[Entries taken from a collection]
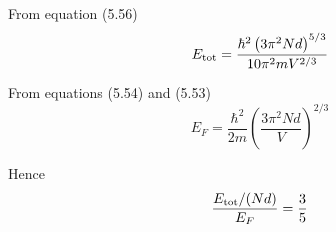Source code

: 


\bigskip
From equation (5.56)
\begin{equation*}
E_{\rm tot}=\frac{\hbar^2\left(3\pi^2Nd\right)^{5/3}}{10\pi^2mV^{2/3}}
\end{equation*}

From equations (5.54) and (5.53)
\begin{equation*}
E_F=\frac{\hbar^2}{2m}\left(\frac{3\pi^2Nd}{V}\right)^{2/3}
\end{equation*}

Hence
\begin{equation*}
\frac{E_{\rm tot}/(Nd)}{E_F}=\frac{3}{5}
\end{equation*}


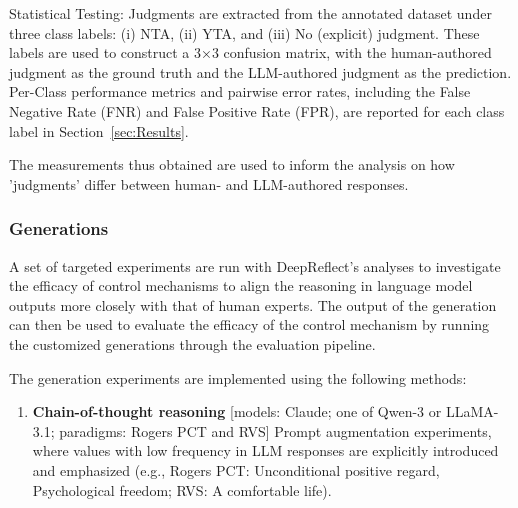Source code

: 
Statistical Testing: Judgments are extracted from the annotated dataset under three class labels: (i) NTA, (ii) YTA, and (iii) No (explicit) judgment. These labels are used to construct a 3×3 confusion matrix, with the human-authored judgment as the ground truth and the LLM-authored judgment as the prediction. Per-Class performance metrics and pairwise error rates, including the False Negative Rate (FNR) and False Positive Rate (FPR), are reported for each class label in Section~\ref{sec:Results}.

The measurements thus obtained are used to inform the analysis on how 'judgments' differ between human- and LLM-authored responses.

\subsubsection{Generations}
A set of targeted experiments are run with DeepReflect’s analyses to investigate the efficacy of control mechanisms to align the reasoning in language model outputs more closely with that of human experts. The output of the generation can then be used to evaluate the efficacy of the control mechanism by running the customized generations through the evaluation pipeline. 

The generation experiments are implemented using the following methods:

\begin{enumerate}

    \item \textbf{Chain-of-thought reasoning} [models: Claude; one of Qwen-3 or LLaMA-3.1; paradigms: Rogers PCT and RVS]
Prompt augmentation experiments, where values with low frequency in LLM responses are explicitly introduced and emphasized (e.g., Rogers PCT: Unconditional positive regard, Psychological freedom; RVS: A comfortable life).
\end{enumerate}

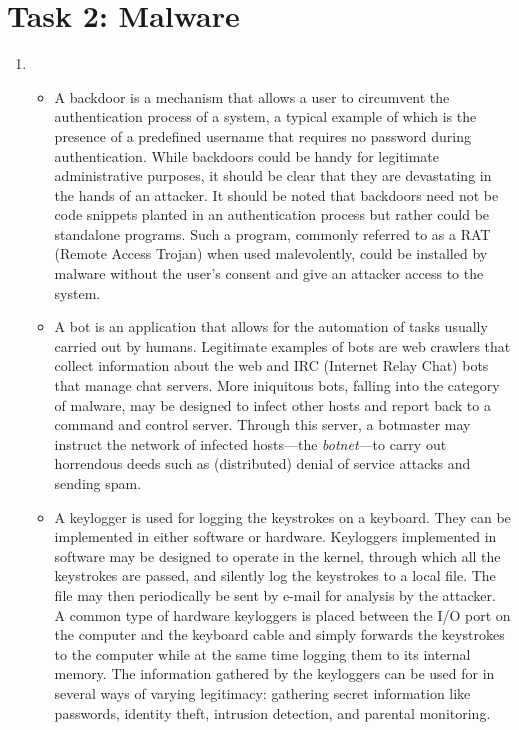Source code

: \section*{Task 2: Malware}
\begin{enumerate}
\item %
  \begin{itemize}
  \item A backdoor is a mechanism that allows a user to circumvent the authentication process of a system, a typical example of which is the presence of a predefined username that requires no password during authentication. While backdoors could be handy for legitimate administrative purposes, it should be clear that they are devastating in the hands of an attacker. It should be noted that backdoors need not be code snippets planted in an authentication process but rather could be standalone programs. Such a program, commonly referred to as a RAT (Remote Access Trojan) when used malevolently, could be installed by malware without the user's consent and give an attacker access to the system.\cite{aycock06}
  \item
    A bot is an application that allows for the automation of tasks usually carried out by humans. Legitimate examples of bots are web crawlers that collect information about the web and IRC (Internet Relay Chat) bots that manage chat servers\cite{cisco_difference}. More iniquitous bots, falling into the category of malware, may be designed to infect other hosts and report back to a command and control server. Through this server, a botmaster may instruct the network of infected hosts---the \textit{botnet}---to carry out horrendous deeds such as (distributed) denial of service attacks and sending spam\cite{cisco_botnets}.
  \item
    A keylogger is used for logging the keystrokes on a keyboard. They can be implemented in either software or hardware. Keyloggers implemented in software may be designed to operate in the kernel, through which all the keystrokes are passed, and silently log the keystrokes to a local file. The file may then periodically be sent by e-mail for analysis by the attacker\cite{wikipedia_keylogger}. A common type of hardware keyloggers is placed between the I/O port on the computer and the keyboard cable and simply forwards the keystrokes to the computer while at the same time logging them to its internal memory. The information gathered by the keyloggers can be used for in several ways of varying legitimacy: gathering secret information like passwords, identity theft, intrusion detection, and parental monitoring\cite{sagirogly09}.


\end{itemize}
\end{enumerate}
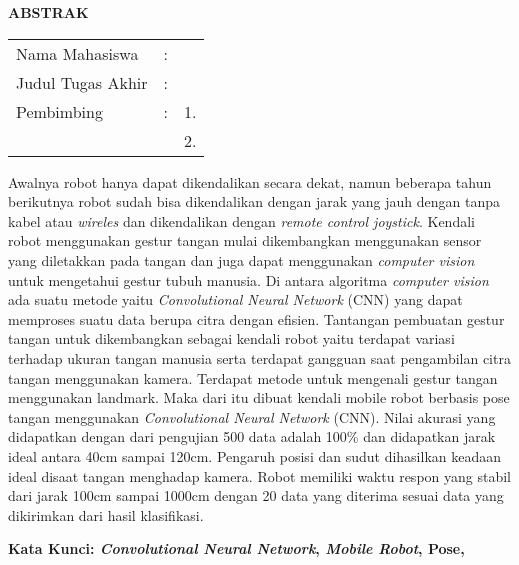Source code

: \begin{center}
  \large\textbf{ABSTRAK}
\end{center}


\vspace{2ex}

\begingroup
\setlength{\tabcolsep}{0pt}

\noindent
\begin{tabularx}{\textwidth}{l >{\centering}m{2em} X}
  Nama Mahasiswa    & : & \name{}         \\

  Judul Tugas Akhir & : & \tatitle{}      \\

  Pembimbing        & : & 1. \advisor{}   \\
                    &   & 2. \coadvisor{} \\
\end{tabularx}
\endgroup

Awalnya robot hanya dapat dikendalikan secara dekat, namun beberapa tahun berikutnya robot sudah bisa dikendalikan dengan jarak yang jauh dengan tanpa kabel atau \textit{wireles} dan dikendalikan dengan \textit{remote control joystick}. Kendali robot menggunakan gestur tangan mulai dikembangkan menggunakan sensor yang diletakkan pada tangan dan juga dapat menggunakan \textit{computer vision} untuk mengetahui gestur tubuh manusia. Di antara algoritma \textit{computer vision} ada suatu metode yaitu \textit{Convolutional Neural Network} (CNN) yang dapat memproses suatu data berupa citra dengan efisien. Tantangan pembuatan gestur tangan untuk dikembangkan sebagai kendali robot yaitu terdapat variasi terhadap ukuran tangan manusia serta terdapat gangguan saat pengambilan citra tangan menggunakan kamera. Terdapat metode untuk mengenali gestur tangan menggunakan landmark. Maka dari itu dibuat kendali mobile robot berbasis pose tangan menggunakan \textit{Convolutional Neural Network} (CNN). Nilai akurasi yang didapatkan dengan dari pengujian 500 data adalah 100\% dan didapatkan jarak ideal antara 40cm sampai 120cm. Pengaruh posisi dan sudut dihasilkan keadaan ideal disaat tangan menghadap kamera. Robot memiliki waktu respon yang stabil dari jarak 100cm sampai 1000cm dengan 20 data yang diterima sesuai data yang dikirimkan dari hasil klasifikasi.

\vspace{2ex}
\noindent
\textbf{Kata Kunci: \textit{Convolutional Neural Network}, \emph{Mobile Robot}, Pose,}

• _Instructions to follow_:
The records above are to be copied exactly, without their pictures.

• _Output_:
Source code

: 


\bigskip
From equation (5.56)
\begin{equation*}
E_{\rm tot}=\frac{\hbar^2\left(3\pi^2Nd\right)^{5/3}}{10\pi^2mV^{2/3}}
\end{equation*}

From equations (5.54) and (5.53)
\begin{equation*}
E_F=\frac{\hbar^2}{2m}\left(\frac{3\pi^2Nd}{V}\right)^{2/3}
\end{equation*}

Hence
\begin{equation*}
\frac{E_{\rm tot}/(Nd)}{E_F}=\frac{3}{5}
\end{equation*}


Source code

: 
Statistical Testing: Judgments are extracted from the annotated dataset under three class labels: (i) NTA, (ii) YTA, and (iii) No (explicit) judgment. These labels are used to construct a 3×3 confusion matrix, with the human-authored judgment as the ground truth and the LLM-authored judgment as the prediction. Per-Class performance metrics and pairwise error rates, including the False Negative Rate (FNR) and False Positive Rate (FPR), are reported for each class label in Section~\ref{sec:Results}.

The measurements thus obtained are used to inform the analysis on how 'judgments' differ between human- and LLM-authored responses.

\subsubsection{Generations}
A set of targeted experiments are run with DeepReflect’s analyses to investigate the efficacy of control mechanisms to align the reasoning in language model outputs more closely with that of human experts. The output of the generation can then be used to evaluate the efficacy of the control mechanism by running the customized generations through the evaluation pipeline. 

The generation experiments are implemented using the following methods:

\begin{enumerate}

    \item \textbf{Chain-of-thought reasoning} [models: Claude; one of Qwen-3 or LLaMA-3.1; paradigms: Rogers PCT and RVS]
Prompt augmentation experiments, where values with low frequency in LLM responses are explicitly introduced and emphasized (e.g., Rogers PCT: Unconditional positive regard, Psychological freedom; RVS: A comfortable life).
\end{enumerate}

Source code

: \section*{Task 2: Malware}
\begin{enumerate}
\item %
  \begin{itemize}
  \item A backdoor is a mechanism that allows a user to circumvent the authentication process of a system, a typical example of which is the presence of a predefined username that requires no password during authentication. While backdoors could be handy for legitimate administrative purposes, it should be clear that they are devastating in the hands of an attacker. It should be noted that backdoors need not be code snippets planted in an authentication process but rather could be standalone programs. Such a program, commonly referred to as a RAT (Remote Access Trojan) when used malevolently, could be installed by malware without the user's consent and give an attacker access to the system.\cite{aycock06}
  \item
    A bot is an application that allows for the automation of tasks usually carried out by humans. Legitimate examples of bots are web crawlers that collect information about the web and IRC (Internet Relay Chat) bots that manage chat servers\cite{cisco_difference}. More iniquitous bots, falling into the category of malware, may be designed to infect other hosts and report back to a command and control server. Through this server, a botmaster may instruct the network of infected hosts---the \textit{botnet}---to carry out horrendous deeds such as (distributed) denial of service attacks and sending spam\cite{cisco_botnets}.
  \item
    A keylogger is used for logging the keystrokes on a keyboard. They can be implemented in either software or hardware. Keyloggers implemented in software may be designed to operate in the kernel, through which all the keystrokes are passed, and silently log the keystrokes to a local file. The file may then periodically be sent by e-mail for analysis by the attacker\cite{wikipedia_keylogger}. A common type of hardware keyloggers is placed between the I/O port on the computer and the keyboard cable and simply forwards the keystrokes to the computer while at the same time logging them to its internal memory. The information gathered by the keyloggers can be used for in several ways of varying legitimacy: gathering secret information like passwords, identity theft, intrusion detection, and parental monitoring\cite{sagirogly09}.


\end{itemize}
\end{enumerate}
Source code

: \begin{center}
  \large\textbf{ABSTRAK}
\end{center}


\vspace{2ex}

\begingroup
\setlength{\tabcolsep}{0pt}

\noindent
\begin{tabularx}{\textwidth}{l >{\centering}m{2em} X}
  Nama Mahasiswa    & : & \name{}         \\

  Judul Tugas Akhir & : & \tatitle{}      \\

  Pembimbing        & : & 1. \advisor{}   \\
                    &   & 2. \coadvisor{} \\
\end{tabularx}
\endgroup

Awalnya robot hanya dapat dikendalikan secara dekat, namun beberapa tahun berikutnya robot sudah bisa dikendalikan dengan jarak yang jauh dengan tanpa kabel atau \textit{wireles} dan dikendalikan dengan \textit{remote control joystick}. Kendali robot menggunakan gestur tangan mulai dikembangkan menggunakan sensor yang diletakkan pada tangan dan juga dapat menggunakan \textit{computer vision} untuk mengetahui gestur tubuh manusia. Di antara algoritma \textit{computer vision} ada suatu metode yaitu \textit{Convolutional Neural Network} (CNN) yang dapat memproses suatu data berupa citra dengan efisien. Tantangan pembuatan gestur tangan untuk dikembangkan sebagai kendali robot yaitu terdapat variasi terhadap ukuran tangan manusia serta terdapat gangguan saat pengambilan citra tangan menggunakan kamera. Terdapat metode untuk mengenali gestur tangan menggunakan landmark. Maka dari itu dibuat kendali mobile robot berbasis pose tangan menggunakan \textit{Convolutional Neural Network} (CNN). Nilai akurasi yang didapatkan dengan dari pengujian 500 data adalah 100\% dan didapatkan jarak ideal antara 40cm sampai 120cm. Pengaruh posisi dan sudut dihasilkan keadaan ideal disaat tangan menghadap kamera. Robot memiliki waktu respon yang stabil dari jarak 100cm sampai 1000cm dengan 20 data yang diterima sesuai data yang dikirimkan dari hasil klasifikasi.

\vspace{2ex}
\noindent
\textbf{Kata Kunci: \textit{Convolutional Neural Network}, \emph{Mobile Robot}, Pose,}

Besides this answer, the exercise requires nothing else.